1. Divorcing couples and courts will have to decide what tier to purchase. There are five tiers of coverage provided by the Act: bronze, silver, gold, platinum and catastrophic (catastrophic plans have very high deductibles and essentially provide protection from worst-case scenarios, like a serious accident or extended illness). All offer the same set of essential benefits, but the out-of-pocket costs differ, with bronze plans having the lowest monthly premiums and higher out-of-pocket costs and vice versa for the platinum plans. The percentage of care that plans will cover average: 1) 60% Bronze; 2) 70% Silver; 3) 80% Gold; 4) 90% Platinum.
2. The effect of the subsidies in the law on the individual's obligation to pay for his/her insurance is complicated by the fact that spousal support is taxable income for recipients and tax-deductible for payers.

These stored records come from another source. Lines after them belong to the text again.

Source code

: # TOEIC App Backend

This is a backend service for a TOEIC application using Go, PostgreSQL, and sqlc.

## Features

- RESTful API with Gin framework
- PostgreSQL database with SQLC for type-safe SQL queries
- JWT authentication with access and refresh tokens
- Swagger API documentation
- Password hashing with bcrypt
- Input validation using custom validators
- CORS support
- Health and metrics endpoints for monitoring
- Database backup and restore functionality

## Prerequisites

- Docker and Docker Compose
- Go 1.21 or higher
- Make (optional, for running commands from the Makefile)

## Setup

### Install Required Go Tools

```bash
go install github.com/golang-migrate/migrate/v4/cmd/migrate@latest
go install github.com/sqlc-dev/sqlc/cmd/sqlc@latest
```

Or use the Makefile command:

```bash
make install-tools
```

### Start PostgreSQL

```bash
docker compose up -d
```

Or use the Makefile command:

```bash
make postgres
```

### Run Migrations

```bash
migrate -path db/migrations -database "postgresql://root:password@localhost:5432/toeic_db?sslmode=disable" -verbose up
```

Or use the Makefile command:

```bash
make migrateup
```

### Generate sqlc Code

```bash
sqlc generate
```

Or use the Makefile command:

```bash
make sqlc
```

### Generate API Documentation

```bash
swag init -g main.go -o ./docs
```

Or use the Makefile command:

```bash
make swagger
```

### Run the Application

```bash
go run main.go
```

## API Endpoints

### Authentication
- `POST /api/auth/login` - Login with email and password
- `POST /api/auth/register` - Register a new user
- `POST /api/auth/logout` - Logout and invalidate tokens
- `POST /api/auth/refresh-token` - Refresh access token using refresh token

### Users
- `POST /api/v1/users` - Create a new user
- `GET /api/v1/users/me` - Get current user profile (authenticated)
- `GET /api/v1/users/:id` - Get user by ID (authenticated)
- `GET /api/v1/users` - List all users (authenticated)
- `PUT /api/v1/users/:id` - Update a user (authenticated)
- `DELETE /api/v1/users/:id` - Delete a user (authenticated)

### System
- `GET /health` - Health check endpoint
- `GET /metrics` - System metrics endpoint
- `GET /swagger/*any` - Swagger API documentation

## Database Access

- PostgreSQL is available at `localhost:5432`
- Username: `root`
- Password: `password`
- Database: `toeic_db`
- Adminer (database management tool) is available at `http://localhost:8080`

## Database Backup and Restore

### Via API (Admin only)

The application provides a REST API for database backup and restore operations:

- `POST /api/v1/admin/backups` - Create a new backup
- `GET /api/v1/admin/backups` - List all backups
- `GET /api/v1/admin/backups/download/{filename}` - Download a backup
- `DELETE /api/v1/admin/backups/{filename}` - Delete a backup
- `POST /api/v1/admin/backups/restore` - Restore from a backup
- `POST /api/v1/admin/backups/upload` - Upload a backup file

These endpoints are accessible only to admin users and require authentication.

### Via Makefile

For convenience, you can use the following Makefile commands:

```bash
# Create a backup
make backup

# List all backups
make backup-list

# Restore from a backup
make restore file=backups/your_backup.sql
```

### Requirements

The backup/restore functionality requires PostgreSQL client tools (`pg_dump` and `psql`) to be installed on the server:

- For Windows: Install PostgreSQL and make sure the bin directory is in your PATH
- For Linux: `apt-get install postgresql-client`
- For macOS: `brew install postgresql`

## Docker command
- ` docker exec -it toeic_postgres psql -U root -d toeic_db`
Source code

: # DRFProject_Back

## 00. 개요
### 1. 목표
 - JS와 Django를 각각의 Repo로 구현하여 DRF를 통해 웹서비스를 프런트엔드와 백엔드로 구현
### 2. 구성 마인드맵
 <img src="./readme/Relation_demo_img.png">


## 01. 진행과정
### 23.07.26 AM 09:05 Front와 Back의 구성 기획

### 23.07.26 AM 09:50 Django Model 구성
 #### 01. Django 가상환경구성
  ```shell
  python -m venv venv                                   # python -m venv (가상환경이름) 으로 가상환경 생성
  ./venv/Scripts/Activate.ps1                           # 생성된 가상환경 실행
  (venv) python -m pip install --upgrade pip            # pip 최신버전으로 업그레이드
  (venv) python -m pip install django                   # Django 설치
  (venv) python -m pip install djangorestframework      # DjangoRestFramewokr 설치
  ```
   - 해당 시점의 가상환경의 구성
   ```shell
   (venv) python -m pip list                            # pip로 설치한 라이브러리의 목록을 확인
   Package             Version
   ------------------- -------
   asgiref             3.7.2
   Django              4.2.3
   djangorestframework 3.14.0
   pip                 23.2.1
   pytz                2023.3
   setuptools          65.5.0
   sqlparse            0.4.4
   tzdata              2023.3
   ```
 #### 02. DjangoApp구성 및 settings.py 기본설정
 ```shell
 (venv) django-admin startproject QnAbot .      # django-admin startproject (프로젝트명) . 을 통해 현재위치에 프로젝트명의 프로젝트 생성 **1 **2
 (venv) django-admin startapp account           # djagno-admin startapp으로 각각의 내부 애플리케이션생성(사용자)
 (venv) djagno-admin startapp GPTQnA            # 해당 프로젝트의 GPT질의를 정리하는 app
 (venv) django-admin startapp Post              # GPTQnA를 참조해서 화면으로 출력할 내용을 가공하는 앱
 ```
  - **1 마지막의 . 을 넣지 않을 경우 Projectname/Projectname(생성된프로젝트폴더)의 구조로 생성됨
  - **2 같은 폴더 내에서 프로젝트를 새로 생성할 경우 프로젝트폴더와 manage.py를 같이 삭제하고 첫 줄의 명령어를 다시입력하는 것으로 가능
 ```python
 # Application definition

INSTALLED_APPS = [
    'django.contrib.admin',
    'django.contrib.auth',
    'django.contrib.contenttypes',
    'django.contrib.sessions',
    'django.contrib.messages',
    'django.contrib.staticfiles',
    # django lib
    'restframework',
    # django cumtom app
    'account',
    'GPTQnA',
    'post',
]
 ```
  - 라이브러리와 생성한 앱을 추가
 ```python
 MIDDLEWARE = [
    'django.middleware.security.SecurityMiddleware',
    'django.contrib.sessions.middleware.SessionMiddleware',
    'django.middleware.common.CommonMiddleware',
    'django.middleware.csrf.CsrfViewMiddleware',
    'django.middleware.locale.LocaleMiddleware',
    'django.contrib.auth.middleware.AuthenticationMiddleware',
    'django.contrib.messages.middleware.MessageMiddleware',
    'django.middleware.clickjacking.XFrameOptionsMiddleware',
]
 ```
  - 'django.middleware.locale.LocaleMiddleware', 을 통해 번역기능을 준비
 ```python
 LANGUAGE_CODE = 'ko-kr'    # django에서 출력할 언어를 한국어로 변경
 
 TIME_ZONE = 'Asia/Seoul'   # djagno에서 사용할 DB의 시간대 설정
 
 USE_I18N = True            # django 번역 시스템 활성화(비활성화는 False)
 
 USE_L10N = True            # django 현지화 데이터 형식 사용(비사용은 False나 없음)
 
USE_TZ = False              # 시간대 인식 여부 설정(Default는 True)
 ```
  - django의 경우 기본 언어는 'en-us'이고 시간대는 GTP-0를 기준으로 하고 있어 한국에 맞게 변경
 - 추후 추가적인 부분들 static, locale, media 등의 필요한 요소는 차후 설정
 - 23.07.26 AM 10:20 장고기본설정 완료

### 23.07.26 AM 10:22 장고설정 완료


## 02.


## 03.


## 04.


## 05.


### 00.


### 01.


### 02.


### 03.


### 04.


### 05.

3. Another subsidy that will need to be factored into calculations is the government tax credit toward insurance coverage. In negotiations, an ex-spouse payer may argue for lower support payments where a spouse does not have workplace-based insurance, and is thus eligible for subsidies. The dependent spouse's eligibility for a subsidy would decrease his or her need for spousal support provided by the former spouse where the government may fill the financial gap in the dependent spouse's ability to pay for insurance. It is unclear whether alimony will be required to take the place of the government subsidy for the dependent spouse.

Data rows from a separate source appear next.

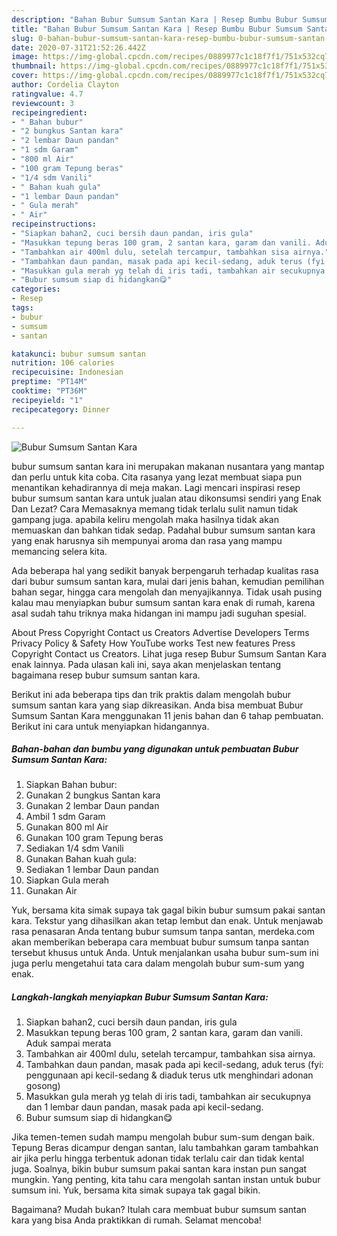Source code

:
 ```yaml
---
description: "Bahan Bubur Sumsum Santan Kara | Resep Bumbu Bubur Sumsum Santan Kara Yang Menggugah Selera"
title: "Bahan Bubur Sumsum Santan Kara | Resep Bumbu Bubur Sumsum Santan Kara Yang Menggugah Selera"
slug: 0-bahan-bubur-sumsum-santan-kara-resep-bumbu-bubur-sumsum-santan-kara-yang-menggugah-selera
date: 2020-07-31T21:52:26.442Z
image: https://img-global.cpcdn.com/recipes/0889977c1c18f7f1/751x532cq70/bubur-sumsum-santan-kara-foto-resep-utama.jpg
thumbnail: https://img-global.cpcdn.com/recipes/0889977c1c18f7f1/751x532cq70/bubur-sumsum-santan-kara-foto-resep-utama.jpg
cover: https://img-global.cpcdn.com/recipes/0889977c1c18f7f1/751x532cq70/bubur-sumsum-santan-kara-foto-resep-utama.jpg
author: Cordelia Clayton
ratingvalue: 4.7
reviewcount: 3
recipeingredient:
- " Bahan bubur"
- "2 bungkus Santan kara"
- "2 lembar Daun pandan"
- "1 sdm Garam"
- "800 ml Air"
- "100 gram Tepung beras"
- "1/4 sdm Vanili"
- " Bahan kuah gula"
- "1 lembar Daun pandan"
- " Gula merah"
- " Air"
recipeinstructions:
- "Siapkan bahan2, cuci bersih daun pandan, iris gula"
- "Masukkan tepung beras 100 gram, 2 santan kara, garam dan vanili. Aduk sampai merata"
- "Tambahkan air 400ml dulu, setelah tercampur, tambahkan sisa airnya."
- "Tambahkan daun pandan, masak pada api kecil-sedang, aduk terus (fyi: penggunaan api kecil-sedang &amp; diaduk terus utk menghindari adonan gosong)"
- "Masukkan gula merah yg telah di iris tadi, tambahkan air secukupnya dan 1 lembar daun pandan, masak pada api kecil-sedang."
- "Bubur sumsum siap di hidangkan😋"
categories:
- Resep
tags:
- bubur
- sumsum
- santan

katakunci: bubur sumsum santan 
nutrition: 106 calories
recipecuisine: Indonesian
preptime: "PT14M"
cooktime: "PT36M"
recipeyield: "1"
recipecategory: Dinner

---
```



![Bubur Sumsum Santan Kara](https://img-global.cpcdn.com/recipes/0889977c1c18f7f1/751x532cq70/bubur-sumsum-santan-kara-foto-resep-utama.jpg)


bubur sumsum santan kara ini merupakan makanan nusantara yang mantap dan perlu untuk kita coba. Cita rasanya yang lezat membuat siapa pun menantikan kehadirannya di meja makan.
Lagi mencari inspirasi resep bubur sumsum santan kara untuk jualan atau dikonsumsi sendiri yang Enak Dan Lezat? Cara Memasaknya memang tidak terlalu sulit namun tidak gampang juga. apabila keliru mengolah maka hasilnya tidak akan memuaskan dan bahkan tidak sedap. Padahal bubur sumsum santan kara yang enak harusnya sih mempunyai aroma dan rasa yang mampu memancing selera kita.

Ada beberapa hal yang sedikit banyak berpengaruh terhadap kualitas rasa dari bubur sumsum santan kara, mulai dari jenis bahan, kemudian pemilihan bahan segar, hingga cara mengolah dan menyajikannya. Tidak usah pusing kalau mau menyiapkan bubur sumsum santan kara enak di rumah, karena asal sudah tahu triknya maka hidangan ini mampu jadi suguhan spesial.

About Press Copyright Contact us Creators Advertise Developers Terms Privacy Policy &amp; Safety How YouTube works Test new features Press Copyright Contact us Creators. Lihat juga resep Bubur Sumsum Santan Kara enak lainnya. Pada ulasan kali ini, saya akan menjelaskan tentang bagaimana resep bubur sumsum santan kara.


Berikut ini ada beberapa tips dan trik praktis dalam mengolah bubur sumsum santan kara yang siap dikreasikan. Anda bisa membuat Bubur Sumsum Santan Kara menggunakan 11 jenis bahan dan 6 tahap pembuatan. Berikut ini cara untuk menyiapkan hidangannya.

<!--inarticleads1-->

##### Bahan-bahan dan bumbu yang digunakan untuk pembuatan Bubur Sumsum Santan Kara:

1. Siapkan  Bahan bubur:
1. Gunakan 2 bungkus Santan kara
1. Gunakan 2 lembar Daun pandan
1. Ambil 1 sdm Garam
1. Gunakan 800 ml Air
1. Gunakan 100 gram Tepung beras
1. Sediakan 1/4 sdm Vanili
1. Gunakan  Bahan kuah gula:
1. Sediakan 1 lembar Daun pandan
1. Siapkan  Gula merah
1. Gunakan  Air


Yuk, bersama kita simak supaya tak gagal bikin bubur sumsum pakai santan kara. Tekstur yang dihasilkan akan tetap lembut dan enak. Untuk menjawab rasa penasaran Anda tentang bubur sumsum tanpa santan, merdeka.com akan memberikan beberapa cara membuat bubur sumsum tanpa santan tersebut khusus untuk Anda. Untuk menjalankan usaha bubur sum-sum ini juga perlu mengetahui tata cara dalam mengolah bubur sum-sum yang enak. 

<!--inarticleads2-->

##### Langkah-langkah menyiapkan Bubur Sumsum Santan Kara:

1. Siapkan bahan2, cuci bersih daun pandan, iris gula
1. Masukkan tepung beras 100 gram, 2 santan kara, garam dan vanili. Aduk sampai merata
1. Tambahkan air 400ml dulu, setelah tercampur, tambahkan sisa airnya.
1. Tambahkan daun pandan, masak pada api kecil-sedang, aduk terus (fyi: penggunaan api kecil-sedang &amp; diaduk terus utk menghindari adonan gosong)
1. Masukkan gula merah yg telah di iris tadi, tambahkan air secukupnya dan 1 lembar daun pandan, masak pada api kecil-sedang.
1. Bubur sumsum siap di hidangkan😋


Jika temen-temen sudah mampu mengolah bubur sum-sum dengan baik. Tepung Beras dicampur dengan santan, lalu tambahkan garam tambahkan air jika perlu hingga terbentuk adonan tidak terlalu cair dan tidak kental juga. Soalnya, bikin bubur sumsum pakai santan kara instan pun sangat mungkin. Yang penting, kita tahu cara mengolah santan instan untuk bubur sumsum ini. Yuk, bersama kita simak supaya tak gagal bikin. 

Bagaimana? Mudah bukan? Itulah cara membuat bubur sumsum santan kara yang bisa Anda praktikkan di rumah. Selamat mencoba!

Divorce Agreements should reflect the fact that there is a non-quantifiable financial obligation for medical insurance coverage associated with every divorce case. This may require language such as the following:
It is understood that the medical insurance industry is undergoing change and the ramifications are unknown, including the availability and cost of COBRA coverage. Before either party relies on COBRA coverage they need to speak with a medical insurance expert. The parties agree to the extent possible they will work together to be sure they each have coverage and that the children's coverage is in their best interests. Each party has been advised to speak to medical insurance experts to obtain advice as to issues relating to coverage. The parties have been advised that counsel to the extent utilized do not provide advice as to issues relating to medical insurance coverage.
The cost of the medical insurance and an itemization of the out-of-pocket requirements should be spelled out in the agreement as well, so they are clearly enunciated in the event they are modified. Attorneys need to be sure that they are not leaving their clients vulnerable for future costs they cannot afford. Medical insurance in general and the costs of uncovered medical care must be sufficiently negotiated in cases. Practitioners need to add it to the computations when the amount of alimony is determined.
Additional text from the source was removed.